I just wanted to point this out because it’s there, but I’m actually didn’t do anything about this for two reasons.

It has so very little impact on the cost of the decode function
The FromZero method actually gets optimized out in release mode.

Another place we wind up calling the FromInt32 function is another spot on the same line in the _decode function: bigint idx. This casting operation winds up calling FromInt32.

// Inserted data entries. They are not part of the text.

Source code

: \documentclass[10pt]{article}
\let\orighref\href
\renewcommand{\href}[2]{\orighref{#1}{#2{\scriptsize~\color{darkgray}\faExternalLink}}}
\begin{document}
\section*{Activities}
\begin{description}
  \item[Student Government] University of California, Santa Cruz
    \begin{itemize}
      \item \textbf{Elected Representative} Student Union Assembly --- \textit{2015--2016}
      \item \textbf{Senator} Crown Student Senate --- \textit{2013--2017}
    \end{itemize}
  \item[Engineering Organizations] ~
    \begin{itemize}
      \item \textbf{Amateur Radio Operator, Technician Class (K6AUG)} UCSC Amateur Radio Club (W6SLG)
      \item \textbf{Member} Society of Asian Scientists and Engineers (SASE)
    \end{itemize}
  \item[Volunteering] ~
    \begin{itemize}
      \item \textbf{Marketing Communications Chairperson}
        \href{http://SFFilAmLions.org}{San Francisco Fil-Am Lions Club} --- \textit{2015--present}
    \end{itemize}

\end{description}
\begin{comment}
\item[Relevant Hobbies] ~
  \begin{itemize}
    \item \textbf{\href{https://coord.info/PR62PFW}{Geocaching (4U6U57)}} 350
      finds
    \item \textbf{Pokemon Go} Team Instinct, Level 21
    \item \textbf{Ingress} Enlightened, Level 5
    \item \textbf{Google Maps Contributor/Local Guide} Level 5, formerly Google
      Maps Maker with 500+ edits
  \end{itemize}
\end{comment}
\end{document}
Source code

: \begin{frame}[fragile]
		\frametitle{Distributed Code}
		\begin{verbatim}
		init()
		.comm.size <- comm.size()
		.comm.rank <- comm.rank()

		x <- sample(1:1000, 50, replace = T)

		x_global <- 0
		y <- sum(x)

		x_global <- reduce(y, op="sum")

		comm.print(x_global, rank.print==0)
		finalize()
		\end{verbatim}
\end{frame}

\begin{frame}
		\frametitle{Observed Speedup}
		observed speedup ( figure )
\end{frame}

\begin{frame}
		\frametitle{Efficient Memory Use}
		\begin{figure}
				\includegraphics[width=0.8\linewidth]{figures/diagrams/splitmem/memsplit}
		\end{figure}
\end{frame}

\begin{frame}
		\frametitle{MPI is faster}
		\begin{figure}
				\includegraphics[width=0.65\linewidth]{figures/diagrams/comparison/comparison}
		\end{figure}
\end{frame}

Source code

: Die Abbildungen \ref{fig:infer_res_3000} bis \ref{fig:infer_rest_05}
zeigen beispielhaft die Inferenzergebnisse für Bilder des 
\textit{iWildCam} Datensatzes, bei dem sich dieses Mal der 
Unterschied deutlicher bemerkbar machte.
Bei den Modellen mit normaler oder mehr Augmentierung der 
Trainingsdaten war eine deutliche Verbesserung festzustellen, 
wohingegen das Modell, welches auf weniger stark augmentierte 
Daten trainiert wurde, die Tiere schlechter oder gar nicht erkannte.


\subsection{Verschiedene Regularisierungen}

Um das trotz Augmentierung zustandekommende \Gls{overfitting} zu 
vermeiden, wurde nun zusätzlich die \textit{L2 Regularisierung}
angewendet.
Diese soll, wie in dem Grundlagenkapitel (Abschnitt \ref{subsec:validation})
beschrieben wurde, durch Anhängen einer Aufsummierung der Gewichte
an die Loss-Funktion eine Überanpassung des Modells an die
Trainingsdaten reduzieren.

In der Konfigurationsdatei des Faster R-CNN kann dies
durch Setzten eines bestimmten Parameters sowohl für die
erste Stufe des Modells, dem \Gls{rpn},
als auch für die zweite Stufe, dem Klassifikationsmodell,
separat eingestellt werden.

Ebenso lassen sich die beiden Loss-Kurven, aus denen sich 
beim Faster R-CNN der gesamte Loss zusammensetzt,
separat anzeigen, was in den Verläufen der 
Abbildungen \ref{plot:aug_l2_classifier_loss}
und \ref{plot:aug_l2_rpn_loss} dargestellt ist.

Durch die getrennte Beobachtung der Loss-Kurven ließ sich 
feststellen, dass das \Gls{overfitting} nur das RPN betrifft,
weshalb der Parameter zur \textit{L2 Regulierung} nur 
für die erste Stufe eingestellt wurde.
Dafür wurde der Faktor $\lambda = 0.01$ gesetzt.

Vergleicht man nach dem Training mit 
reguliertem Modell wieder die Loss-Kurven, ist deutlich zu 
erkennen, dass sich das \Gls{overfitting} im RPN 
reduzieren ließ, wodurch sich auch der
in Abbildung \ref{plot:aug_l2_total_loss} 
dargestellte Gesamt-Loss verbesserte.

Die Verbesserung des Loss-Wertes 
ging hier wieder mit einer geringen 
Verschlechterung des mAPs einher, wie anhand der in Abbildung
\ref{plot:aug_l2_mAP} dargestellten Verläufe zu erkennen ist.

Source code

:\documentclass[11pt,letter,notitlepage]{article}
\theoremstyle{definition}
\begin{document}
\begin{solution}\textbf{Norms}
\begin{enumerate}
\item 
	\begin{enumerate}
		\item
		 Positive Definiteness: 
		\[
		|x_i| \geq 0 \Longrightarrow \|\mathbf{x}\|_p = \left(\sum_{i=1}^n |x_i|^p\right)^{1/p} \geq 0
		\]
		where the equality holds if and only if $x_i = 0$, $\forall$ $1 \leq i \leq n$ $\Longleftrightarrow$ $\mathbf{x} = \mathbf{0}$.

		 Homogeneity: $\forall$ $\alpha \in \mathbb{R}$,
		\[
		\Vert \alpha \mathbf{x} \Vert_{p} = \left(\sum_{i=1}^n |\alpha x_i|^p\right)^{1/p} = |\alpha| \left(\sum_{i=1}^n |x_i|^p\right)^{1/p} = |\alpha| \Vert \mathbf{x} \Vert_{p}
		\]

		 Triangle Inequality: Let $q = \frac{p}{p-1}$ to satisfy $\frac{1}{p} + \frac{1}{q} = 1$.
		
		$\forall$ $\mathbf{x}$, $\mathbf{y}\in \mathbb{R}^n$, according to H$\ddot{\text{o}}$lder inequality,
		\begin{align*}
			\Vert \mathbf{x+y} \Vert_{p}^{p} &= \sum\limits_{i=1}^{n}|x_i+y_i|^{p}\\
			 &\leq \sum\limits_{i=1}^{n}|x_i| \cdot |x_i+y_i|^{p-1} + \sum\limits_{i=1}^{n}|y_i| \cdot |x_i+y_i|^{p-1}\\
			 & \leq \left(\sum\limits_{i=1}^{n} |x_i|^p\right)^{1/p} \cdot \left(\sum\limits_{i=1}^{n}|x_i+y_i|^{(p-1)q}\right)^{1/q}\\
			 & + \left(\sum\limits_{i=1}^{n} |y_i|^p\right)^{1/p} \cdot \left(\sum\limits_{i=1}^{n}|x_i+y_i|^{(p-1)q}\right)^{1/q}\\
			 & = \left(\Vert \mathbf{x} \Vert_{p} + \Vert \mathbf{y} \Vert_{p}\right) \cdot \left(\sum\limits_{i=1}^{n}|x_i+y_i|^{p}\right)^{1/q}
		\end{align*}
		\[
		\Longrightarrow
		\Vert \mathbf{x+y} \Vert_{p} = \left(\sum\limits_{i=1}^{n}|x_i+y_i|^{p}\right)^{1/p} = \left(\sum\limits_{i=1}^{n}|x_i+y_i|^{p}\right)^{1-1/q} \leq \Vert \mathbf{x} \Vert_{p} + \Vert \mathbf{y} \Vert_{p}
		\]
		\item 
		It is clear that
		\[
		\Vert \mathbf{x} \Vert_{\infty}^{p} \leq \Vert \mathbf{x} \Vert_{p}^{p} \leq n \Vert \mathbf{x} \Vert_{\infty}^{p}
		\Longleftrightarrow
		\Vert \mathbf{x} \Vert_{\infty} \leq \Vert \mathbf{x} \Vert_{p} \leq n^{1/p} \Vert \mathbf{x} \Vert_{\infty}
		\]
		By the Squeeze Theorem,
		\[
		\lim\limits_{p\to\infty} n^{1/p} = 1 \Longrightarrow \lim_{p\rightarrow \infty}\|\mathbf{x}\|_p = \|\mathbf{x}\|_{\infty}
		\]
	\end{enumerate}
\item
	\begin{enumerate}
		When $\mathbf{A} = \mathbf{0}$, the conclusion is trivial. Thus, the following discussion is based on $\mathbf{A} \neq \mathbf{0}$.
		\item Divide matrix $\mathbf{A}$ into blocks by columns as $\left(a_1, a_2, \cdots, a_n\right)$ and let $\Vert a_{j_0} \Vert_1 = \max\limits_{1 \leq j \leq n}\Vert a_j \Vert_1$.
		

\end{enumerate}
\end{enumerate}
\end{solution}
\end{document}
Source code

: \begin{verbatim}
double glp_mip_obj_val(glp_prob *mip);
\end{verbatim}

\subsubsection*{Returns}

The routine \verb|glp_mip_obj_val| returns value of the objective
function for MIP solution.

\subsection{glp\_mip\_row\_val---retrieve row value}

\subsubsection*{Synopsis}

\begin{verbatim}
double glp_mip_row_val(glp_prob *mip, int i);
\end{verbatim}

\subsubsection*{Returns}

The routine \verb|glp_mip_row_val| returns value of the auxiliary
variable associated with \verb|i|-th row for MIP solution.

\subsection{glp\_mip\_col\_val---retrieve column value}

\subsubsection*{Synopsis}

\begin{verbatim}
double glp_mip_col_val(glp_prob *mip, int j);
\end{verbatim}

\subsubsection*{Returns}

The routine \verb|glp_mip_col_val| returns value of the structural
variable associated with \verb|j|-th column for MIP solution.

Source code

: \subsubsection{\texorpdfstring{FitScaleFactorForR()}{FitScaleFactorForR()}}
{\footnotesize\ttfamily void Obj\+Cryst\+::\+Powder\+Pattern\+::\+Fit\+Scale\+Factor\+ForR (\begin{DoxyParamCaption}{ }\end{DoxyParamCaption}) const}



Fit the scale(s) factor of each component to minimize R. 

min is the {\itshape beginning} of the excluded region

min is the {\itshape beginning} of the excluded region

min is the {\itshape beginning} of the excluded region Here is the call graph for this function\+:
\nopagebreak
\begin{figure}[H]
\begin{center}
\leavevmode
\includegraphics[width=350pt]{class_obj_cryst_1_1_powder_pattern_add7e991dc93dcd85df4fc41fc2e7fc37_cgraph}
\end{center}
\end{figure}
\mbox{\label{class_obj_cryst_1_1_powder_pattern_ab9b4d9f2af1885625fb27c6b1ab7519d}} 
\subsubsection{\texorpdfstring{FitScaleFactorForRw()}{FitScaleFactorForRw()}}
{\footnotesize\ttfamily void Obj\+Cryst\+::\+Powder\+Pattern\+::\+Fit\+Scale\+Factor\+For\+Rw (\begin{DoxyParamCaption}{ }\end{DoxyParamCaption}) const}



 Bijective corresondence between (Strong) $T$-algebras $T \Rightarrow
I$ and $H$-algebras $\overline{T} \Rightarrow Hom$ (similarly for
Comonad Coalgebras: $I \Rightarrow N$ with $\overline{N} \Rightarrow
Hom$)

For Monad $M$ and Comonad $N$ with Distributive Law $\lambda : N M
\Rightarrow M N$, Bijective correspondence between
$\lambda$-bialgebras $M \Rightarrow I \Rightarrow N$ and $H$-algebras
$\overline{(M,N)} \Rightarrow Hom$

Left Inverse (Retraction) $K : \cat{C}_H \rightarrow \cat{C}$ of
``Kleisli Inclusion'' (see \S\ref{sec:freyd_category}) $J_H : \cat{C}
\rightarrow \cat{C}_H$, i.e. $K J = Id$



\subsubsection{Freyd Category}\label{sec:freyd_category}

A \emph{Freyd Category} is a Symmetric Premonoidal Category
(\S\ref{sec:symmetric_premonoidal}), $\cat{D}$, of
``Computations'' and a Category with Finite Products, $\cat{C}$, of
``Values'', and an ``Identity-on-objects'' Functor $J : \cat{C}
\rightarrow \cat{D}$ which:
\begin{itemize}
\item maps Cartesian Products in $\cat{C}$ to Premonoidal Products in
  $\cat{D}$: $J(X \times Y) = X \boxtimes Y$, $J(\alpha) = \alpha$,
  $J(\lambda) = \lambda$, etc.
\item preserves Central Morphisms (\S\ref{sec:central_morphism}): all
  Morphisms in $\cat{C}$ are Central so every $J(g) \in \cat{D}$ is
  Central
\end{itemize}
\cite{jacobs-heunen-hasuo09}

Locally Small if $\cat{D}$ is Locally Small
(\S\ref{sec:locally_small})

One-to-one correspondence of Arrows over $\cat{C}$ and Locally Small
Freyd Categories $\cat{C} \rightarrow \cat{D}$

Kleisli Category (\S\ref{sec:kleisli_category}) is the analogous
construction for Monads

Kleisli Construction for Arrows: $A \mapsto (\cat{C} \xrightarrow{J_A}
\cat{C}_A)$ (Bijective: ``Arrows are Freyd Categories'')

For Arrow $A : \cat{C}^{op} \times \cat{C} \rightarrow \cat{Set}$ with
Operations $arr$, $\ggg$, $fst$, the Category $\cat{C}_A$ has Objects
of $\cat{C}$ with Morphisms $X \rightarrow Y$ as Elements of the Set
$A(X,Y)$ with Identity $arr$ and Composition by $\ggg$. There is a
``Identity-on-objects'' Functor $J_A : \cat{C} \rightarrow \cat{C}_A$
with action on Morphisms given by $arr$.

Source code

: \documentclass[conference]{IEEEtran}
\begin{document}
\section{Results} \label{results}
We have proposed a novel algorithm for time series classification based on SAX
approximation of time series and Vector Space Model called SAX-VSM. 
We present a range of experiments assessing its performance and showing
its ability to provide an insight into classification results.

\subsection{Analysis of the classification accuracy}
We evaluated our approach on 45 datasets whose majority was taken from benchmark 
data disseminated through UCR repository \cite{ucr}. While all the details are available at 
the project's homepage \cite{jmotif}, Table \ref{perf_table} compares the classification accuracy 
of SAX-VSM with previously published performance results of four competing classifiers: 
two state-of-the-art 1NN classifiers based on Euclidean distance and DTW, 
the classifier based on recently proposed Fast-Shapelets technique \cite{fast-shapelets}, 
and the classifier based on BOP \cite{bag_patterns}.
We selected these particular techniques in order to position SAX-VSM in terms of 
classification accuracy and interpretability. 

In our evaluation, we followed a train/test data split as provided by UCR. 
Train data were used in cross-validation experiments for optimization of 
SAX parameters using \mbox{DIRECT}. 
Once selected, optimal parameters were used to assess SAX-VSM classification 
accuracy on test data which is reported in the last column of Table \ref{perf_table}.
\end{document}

We use the decode table to look up indexes and then convert those to BigInteger for use in the computation, so we’ll need to create another lookup table to avoid those allocations. After our changes, we’ll have the following:

module internal Base58 = 
    open System
    open System.IO
    open System.Text
    open BitThicket.Bitcoin

    type Base58String = Base58String of string

    let _58I = 58I

    let private _encTable = 
        [| '1'; '2'; '3'; '4'; '5'; '6'; '7'; '8'; '9'; 'A'; // 0-9
           'B'; 'C'; 'D'; 'E'; 'F'; 'G'; 'H'; 'J'; 'K'; 'L'; // 10-19
           'M'; 'N'; 'P'; 'Q'; 'R'; 'S'; 'T'; 'U'; 'V'; 'W'; // 20-29
           'X'; 'Y'; 'Z'; 'a'; 'b'; 'c'; 'd'; 'e'; 'f'; 'g'; // 30-39
           'h'; 'i'; 'j'; 'k'; 'm'; 'n'; 'o'; 'p'; 'q'; 'r'; // 40-49
           's'; 't'; 'u'; 'v'; 'w'; 'x'; 'y'; 'z' |] // 50-57

    let private _decTable = 
        ['1',0I;  '2',1I;  '3',2I;  '4',3I;  '5',4I;  '6',5I;  '7',6I; 
         '8',7I;  '9',8I;  'A',9I;  'B',10I; 'C',11I; 'D',12I; 'E',13I; 
         'F',14I; 'G',15I; 'H',16I; 'J',17I; 'K',18I; 'L',19I; 'M',20I; 
         'N',21I; 'P',22I; 'Q',23I; 'R',24I; 'S',25I; 'T',26I; 'U',27I; 
         'V',28I; 'W',29I; 'X',30I; 'Y',31I; 'Z',32I; 'a',33I; 'b',34I; 
         'c',35I; 'd',36I; 'e',37I; 'f',38I; 'g',39I; 'h',40I; 'i',41I; 
         'j',42I; 'k',43I; 'm',44I; 'n',45I; 'o',46I; 'p',47I; 'q',48I; 
         'r',49I; 's',50I; 't',51I; 't',52I; 'u',53I; 'v',54I; 'w',55I; 
         'x',56I; 'y',57I; 'z',58I] 
        |> Map.ofList

    // ...

    let rec private _decode (s:string) (acc:bigint) =
        if s.Length = 0 then Bits.Converter.GetBytesBE(acc)
        else _decTable.[s.[0]]
             |> (fun idx -> _58I * acc + idx)
             |> _decode (s.Substring(1))

Now the function is allocating far fewer BigInteger objects, and the results show that we’ve measurably improved the performance of the _decode function (and be extension, the decode function).

Profiler results; click to zoom

There are more things we could do. For example, there’s a call to String.Substring in the recursive _decode that wastefully allocates byte arrays. But for today, we’ll take the win and move on.